11. Relativamente invece alla questione della mancata contrattazione con le associazioni rappresentative di categoria, tale passaggio non è stato configurato come indefettibile dall’articolo 8- quinquies, comma 2, del d.lgs. 31 dicembre 1992, n. 502, e sul punto può convenirsi con le conclusioni del Tar di inutilità dello stesso, atteso che i provvedimenti impugnati in prime cure sono stati adottati in dichiarata attuazione del piano di rientro concordato tra Regione Lazio e Ministero della salute.

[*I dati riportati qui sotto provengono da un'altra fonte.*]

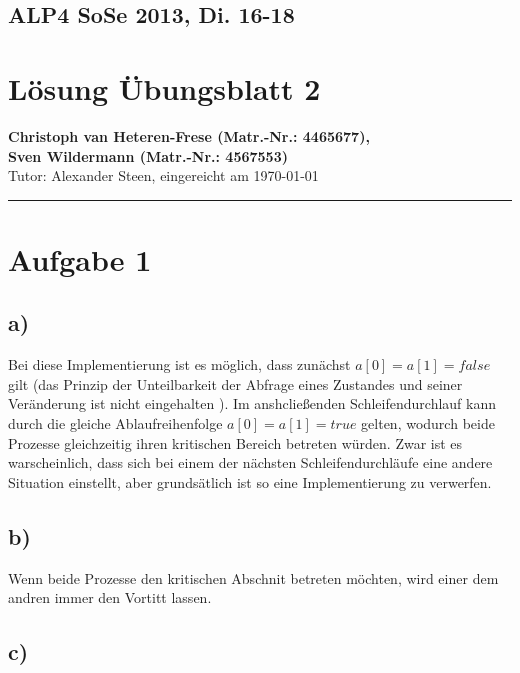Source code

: \documentclass[11pt,a4paper,DIV=10,]{scrartcl}
\begin{document}
\onecolumn
\subsection*{ALP4 SoSe 2013, Di. 16-18}
\section*{Lösung Übungsblatt 2}
\textbf{Christoph van Heteren-Frese (Matr.-Nr.: 4465677), \\ Sven Wildermann (Matr.-Nr.: 4567553)}\\
Tutor: Alexander Steen, eingereicht am \today\\
\hrule

\section*{Aufgabe 1}
\subsection*{a)}
Bei diese Implementierung ist es möglich, dass zunächst $a[0]=a[1]=false$ gilt (das Prinzip der Unteilbarkeit der Abfrage eines Zustandes und seiner Veränderung ist nicht eingehalten \cite[vgl.][S. 39]{Maurer.2012}). Im anshcließenden Schleifendurchlauf kann durch die gleiche Ablaufreihenfolge $a[0]=a[1]=true$ gelten, wodurch beide Prozesse gleichzeitig ihren kritischen Bereich betreten würden. Zwar ist es warscheinlich, dass sich bei einem der nächsten Schleifendurchläufe eine andere Situation einstellt, aber grundsätlich ist so eine Implementierung zu verwerfen. 


\subsection*{b)}
Wenn beide Prozesse den kritischen Abschnit betreten möchten, wird einer dem andren immer den Vortitt lassen.
\subsection*{c)}
\end{document}
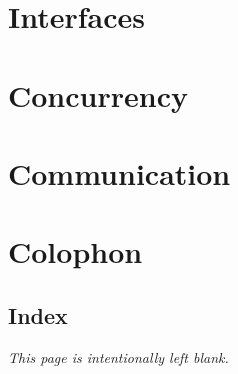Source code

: \documentclass[a4paper,twoside,openleft]{blocksbook}
\begin{document}
\chapter{Interfaces}
\label{chap:interfaces}


\chapter{Concurrency}
\label{chap:channels}


\chapter{Communication}
\label{chap:communication}


\appendix

\chapter{Colophon}


\begin{twocolumn}
\chapter{Index}
\printindex
\end{twocolumn}
\begin{onecolumn}



\newpage
\thispagestyle{empty}
\begin{center}
\emph{This page is intentionally left blank.}
\end{center}
\end{onecolumn}
\end{document}
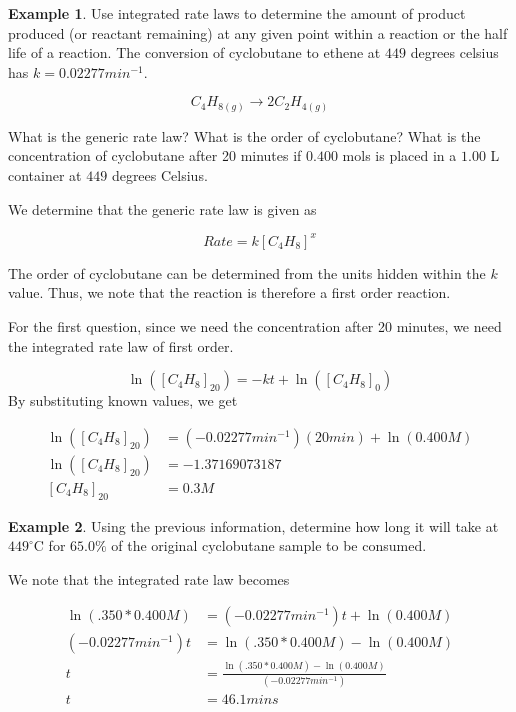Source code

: \documentclass[11pt]{article}
\theoremstyle{plain} %
\theoremstyle{definition}
\theoremstyle{example}
\newtheorem*{example}{Example}
\theoremstyle{remark}
\begin{document}
\begin{example}
Use integrated rate laws to determine the amount of product produced (or reactant remaining) at any given point within a reaction or the half life of a reaction. The conversion of cyclobutane to ethene at $449$ degrees celsius has $k=0.02277 min^{-1} $.

$$C_4H_{8(g)} \rightarrow 2C_2H_{4(g)}$$

What is the generic rate law? What is the order of cyclobutane? What is the concentration of cyclobutane after 20 minutes if $0.400$ mols is placed in a $1.00$ L container at $449$ degrees Celsius. 

\end{example}

We determine that the generic rate law is given as 

$$ Rate = k[C_4H_8]^x$$

The order of cyclobutane can be determined from the units hidden within the $k$ value. Thus, we note that the reaction is therefore a first order reaction. 

For the first question, since we need the concentration after 20 minutes, we need the integrated rate law of first order. 

$$\ln\left([C_4H_8]_{20}\right) = -kt + \ln\left([C_4H_8]_0\right)$$
By substituting known values, we get

\begin{align*}
\ln\left([C_4H_8]_{20}\right) &= \left(-0.02277min^{-1}\right)(20 min) + \ln\left(0.400 M\right)\\
\ln\left([C_4H_8]_{20}\right) &=-1.37169073187\\
[C_4H_8]_{20}&= 0.3M
\end{align*}


\begin{example}
Using the previous information, determine how long it will take at $449^{\circ}\mathrm C$ for $65.0\%$ of the original cyclobutane sample to be consumed.
\end{example}

We note that the integrated rate law becomes

\begin{align*}
\ln\left(.350*0.400M\right) &= \left(-0.02277min^{-1}\right)t + \ln\left(0.400 M\right)\\
 \left(-0.02277min^{-1}\right)t &= \ln\left(.350*0.400M\right)- \ln\left(0.400 M\right)\\
 t &= \frac{\ln\left(.350*0.400M\right)- \ln\left(0.400 M\right)}{\left(-0.02277min^{-1}\right)}\\
 t &= 46.1 mins
\end{align*}
\end{document}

12. Infine, quanto alla prospettata possibile rimessione all’Adunanza plenaria, non sembrano sussistere i presupposti di cui all’art. 99 c.p.a. in quanto i punti di diritto prospettati, nell’evoluzionedella giurisprudenza del Consiglio di Stato, non sembrano dare luogo a contrasti ovvero sono già stati esaminati nella medesima sede.
13. Per le ragioni sopra esposte, l’appello va respinto e, per l’effetto, va confermata la sentenza impugnata.
14. Le spese del presente grado di giudizio seguono la soccombenza e sono liquidate in favore della Regione Lazio, costituita, nella misura indicata nel dispositivo.